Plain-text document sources
──────

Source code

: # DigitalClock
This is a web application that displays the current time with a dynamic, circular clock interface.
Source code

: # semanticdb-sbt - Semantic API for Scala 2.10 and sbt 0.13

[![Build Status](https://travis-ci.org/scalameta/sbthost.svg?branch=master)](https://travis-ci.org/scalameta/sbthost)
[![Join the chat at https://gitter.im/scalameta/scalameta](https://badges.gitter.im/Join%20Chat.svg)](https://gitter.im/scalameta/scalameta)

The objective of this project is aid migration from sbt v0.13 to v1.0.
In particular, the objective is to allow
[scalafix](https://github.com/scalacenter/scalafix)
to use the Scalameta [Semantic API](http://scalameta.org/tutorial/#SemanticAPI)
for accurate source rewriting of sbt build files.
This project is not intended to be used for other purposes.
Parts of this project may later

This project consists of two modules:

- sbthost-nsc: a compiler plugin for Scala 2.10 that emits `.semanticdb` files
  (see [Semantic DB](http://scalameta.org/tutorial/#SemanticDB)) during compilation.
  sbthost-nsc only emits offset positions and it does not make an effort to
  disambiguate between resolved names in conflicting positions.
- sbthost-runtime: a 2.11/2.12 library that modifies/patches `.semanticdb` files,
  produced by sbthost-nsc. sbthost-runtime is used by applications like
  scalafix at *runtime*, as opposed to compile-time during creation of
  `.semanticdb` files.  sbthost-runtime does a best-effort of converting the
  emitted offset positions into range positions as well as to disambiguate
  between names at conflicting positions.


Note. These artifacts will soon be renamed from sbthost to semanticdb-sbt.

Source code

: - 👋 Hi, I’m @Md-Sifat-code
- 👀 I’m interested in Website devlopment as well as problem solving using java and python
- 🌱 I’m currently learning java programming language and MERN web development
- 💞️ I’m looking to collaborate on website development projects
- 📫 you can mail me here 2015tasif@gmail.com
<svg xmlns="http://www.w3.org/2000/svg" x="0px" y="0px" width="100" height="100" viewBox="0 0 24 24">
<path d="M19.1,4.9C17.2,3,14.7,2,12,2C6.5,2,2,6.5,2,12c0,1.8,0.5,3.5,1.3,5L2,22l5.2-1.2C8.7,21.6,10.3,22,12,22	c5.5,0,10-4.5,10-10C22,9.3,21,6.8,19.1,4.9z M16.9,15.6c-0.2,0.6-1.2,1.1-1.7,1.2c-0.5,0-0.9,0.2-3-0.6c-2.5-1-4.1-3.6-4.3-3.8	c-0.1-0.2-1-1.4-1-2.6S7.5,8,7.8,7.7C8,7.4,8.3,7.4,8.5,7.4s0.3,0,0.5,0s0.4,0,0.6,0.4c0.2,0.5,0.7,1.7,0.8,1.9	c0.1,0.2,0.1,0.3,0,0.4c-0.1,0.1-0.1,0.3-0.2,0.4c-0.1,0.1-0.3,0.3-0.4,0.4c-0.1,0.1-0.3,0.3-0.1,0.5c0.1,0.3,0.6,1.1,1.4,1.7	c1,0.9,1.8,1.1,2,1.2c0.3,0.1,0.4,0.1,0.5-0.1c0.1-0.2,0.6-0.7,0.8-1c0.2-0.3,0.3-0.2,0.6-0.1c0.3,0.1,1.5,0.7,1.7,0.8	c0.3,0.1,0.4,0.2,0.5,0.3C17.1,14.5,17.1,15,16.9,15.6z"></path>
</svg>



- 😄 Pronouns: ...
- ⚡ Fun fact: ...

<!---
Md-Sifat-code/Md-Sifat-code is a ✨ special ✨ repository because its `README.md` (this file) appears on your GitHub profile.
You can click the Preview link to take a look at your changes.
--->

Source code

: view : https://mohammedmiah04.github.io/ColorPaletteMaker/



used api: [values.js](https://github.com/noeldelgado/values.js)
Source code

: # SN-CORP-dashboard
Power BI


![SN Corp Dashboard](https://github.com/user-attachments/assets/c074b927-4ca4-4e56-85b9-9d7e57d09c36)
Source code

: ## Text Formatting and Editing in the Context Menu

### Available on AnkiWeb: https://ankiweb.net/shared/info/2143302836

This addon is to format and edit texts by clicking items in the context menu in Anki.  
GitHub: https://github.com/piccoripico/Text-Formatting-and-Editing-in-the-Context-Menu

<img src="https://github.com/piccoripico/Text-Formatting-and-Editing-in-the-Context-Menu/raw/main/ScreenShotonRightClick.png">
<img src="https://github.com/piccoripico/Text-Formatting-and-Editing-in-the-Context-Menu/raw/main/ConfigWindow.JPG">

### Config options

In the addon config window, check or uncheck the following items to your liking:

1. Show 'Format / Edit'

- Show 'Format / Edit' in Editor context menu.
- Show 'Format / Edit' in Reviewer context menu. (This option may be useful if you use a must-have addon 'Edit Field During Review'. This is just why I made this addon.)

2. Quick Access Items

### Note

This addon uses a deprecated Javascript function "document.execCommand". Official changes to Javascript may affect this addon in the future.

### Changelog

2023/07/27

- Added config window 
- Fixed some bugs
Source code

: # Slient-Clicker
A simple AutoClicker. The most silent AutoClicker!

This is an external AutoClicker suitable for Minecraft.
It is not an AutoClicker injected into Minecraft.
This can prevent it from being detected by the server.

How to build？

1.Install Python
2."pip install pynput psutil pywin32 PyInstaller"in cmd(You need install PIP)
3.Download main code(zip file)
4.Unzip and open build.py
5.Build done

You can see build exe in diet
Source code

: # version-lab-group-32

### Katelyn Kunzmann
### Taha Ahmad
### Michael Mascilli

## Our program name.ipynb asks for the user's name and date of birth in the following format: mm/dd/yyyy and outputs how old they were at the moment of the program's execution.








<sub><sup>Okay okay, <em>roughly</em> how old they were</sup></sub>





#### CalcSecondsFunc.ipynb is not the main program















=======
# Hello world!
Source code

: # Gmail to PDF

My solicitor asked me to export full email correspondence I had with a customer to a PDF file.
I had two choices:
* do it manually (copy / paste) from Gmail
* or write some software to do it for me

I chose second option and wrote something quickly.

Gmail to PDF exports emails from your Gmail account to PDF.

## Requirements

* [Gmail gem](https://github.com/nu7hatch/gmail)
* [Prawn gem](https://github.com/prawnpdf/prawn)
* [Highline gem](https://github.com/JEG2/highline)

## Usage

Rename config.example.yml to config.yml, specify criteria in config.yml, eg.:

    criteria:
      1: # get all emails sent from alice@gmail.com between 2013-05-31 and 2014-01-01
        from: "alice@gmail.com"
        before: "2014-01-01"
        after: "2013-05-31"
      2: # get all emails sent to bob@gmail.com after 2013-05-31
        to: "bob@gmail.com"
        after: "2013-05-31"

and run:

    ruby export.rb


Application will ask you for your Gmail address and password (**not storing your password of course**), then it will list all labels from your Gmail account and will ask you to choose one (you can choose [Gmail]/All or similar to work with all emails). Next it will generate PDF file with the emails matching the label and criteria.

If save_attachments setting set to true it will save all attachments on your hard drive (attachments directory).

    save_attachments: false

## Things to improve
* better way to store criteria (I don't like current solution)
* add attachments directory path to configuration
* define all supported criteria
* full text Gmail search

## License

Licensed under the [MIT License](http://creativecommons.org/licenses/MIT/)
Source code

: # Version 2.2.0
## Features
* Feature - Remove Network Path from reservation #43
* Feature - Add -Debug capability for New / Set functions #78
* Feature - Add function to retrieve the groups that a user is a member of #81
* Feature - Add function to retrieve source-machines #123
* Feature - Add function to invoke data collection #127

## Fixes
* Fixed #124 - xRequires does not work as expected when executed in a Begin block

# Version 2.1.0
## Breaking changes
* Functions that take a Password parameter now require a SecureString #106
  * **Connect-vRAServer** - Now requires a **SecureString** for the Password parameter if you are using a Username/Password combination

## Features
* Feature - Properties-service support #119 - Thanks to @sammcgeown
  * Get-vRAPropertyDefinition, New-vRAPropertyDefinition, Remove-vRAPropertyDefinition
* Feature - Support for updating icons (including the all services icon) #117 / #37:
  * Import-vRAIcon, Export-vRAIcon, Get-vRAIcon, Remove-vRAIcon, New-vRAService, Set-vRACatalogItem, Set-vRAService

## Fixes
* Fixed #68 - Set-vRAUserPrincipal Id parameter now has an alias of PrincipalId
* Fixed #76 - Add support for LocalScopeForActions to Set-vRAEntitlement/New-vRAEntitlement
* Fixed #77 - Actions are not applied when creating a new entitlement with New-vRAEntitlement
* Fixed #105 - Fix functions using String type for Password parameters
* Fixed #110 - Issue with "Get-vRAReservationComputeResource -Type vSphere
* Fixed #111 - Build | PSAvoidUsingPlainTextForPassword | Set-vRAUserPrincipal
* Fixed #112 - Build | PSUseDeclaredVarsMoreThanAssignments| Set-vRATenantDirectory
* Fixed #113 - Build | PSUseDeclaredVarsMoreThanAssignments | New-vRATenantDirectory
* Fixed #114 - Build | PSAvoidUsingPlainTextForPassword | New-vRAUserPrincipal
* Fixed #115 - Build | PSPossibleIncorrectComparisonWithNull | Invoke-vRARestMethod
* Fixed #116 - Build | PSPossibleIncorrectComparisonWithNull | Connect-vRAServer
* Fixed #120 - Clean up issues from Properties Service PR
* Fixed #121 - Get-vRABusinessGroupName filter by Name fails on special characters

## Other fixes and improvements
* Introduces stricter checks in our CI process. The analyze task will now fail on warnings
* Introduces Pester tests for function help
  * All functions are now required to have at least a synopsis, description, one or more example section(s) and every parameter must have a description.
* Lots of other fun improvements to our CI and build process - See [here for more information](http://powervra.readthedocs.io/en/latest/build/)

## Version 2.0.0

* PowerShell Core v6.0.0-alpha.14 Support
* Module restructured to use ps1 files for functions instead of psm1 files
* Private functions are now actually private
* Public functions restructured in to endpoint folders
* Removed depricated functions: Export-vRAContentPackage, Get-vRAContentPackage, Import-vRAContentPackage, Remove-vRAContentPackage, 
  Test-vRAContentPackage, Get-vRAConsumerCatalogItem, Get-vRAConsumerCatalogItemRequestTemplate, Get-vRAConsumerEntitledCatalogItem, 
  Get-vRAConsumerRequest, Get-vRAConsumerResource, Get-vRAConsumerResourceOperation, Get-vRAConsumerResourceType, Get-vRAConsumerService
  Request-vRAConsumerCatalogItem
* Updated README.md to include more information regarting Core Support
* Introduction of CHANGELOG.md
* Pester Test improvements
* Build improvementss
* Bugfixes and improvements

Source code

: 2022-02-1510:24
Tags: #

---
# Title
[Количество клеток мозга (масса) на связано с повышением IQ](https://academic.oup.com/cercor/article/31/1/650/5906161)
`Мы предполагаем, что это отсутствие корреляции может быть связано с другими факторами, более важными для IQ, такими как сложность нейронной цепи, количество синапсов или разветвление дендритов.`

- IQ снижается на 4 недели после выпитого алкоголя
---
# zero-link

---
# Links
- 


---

──────

• WORK REQUEST
Find the line with "## Version 2.0.0" in the entries above. Retype it and each line after it, exactly, through the line with "[Количество клеток мозга", and stop there.

• RESULT
## Version 2.0.0

* PowerShell Core v6.0.0-alpha.14 Support
* Module restructured to use ps1 files for functions instead of psm1 files
* Private functions are now actually private
* Public functions restructured in to endpoint folders
* Removed depricated functions: Export-vRAContentPackage, Get-vRAContentPackage, Import-vRAContentPackage, Remove-vRAContentPackage, 
  Test-vRAContentPackage, Get-vRAConsumerCatalogItem, Get-vRAConsumerCatalogItemRequestTemplate, Get-vRAConsumerEntitledCatalogItem, 
  Get-vRAConsumerRequest, Get-vRAConsumerResource, Get-vRAConsumerResourceOperation, Get-vRAConsumerResourceType, Get-vRAConsumerService
  Request-vRAConsumerCatalogItem
* Updated README.md to include more information regarting Core Support
* Introduction of CHANGELOG.md
* Pester Test improvements
* Build improvementss
* Bugfixes and improvements

Source code

: 2022-02-1510:24
Tags: #

---
# Title
[Количество клеток мозга (масса) на связано с повышением IQ](https://academic.oup.com/cercor/article/31/1/650/5906161)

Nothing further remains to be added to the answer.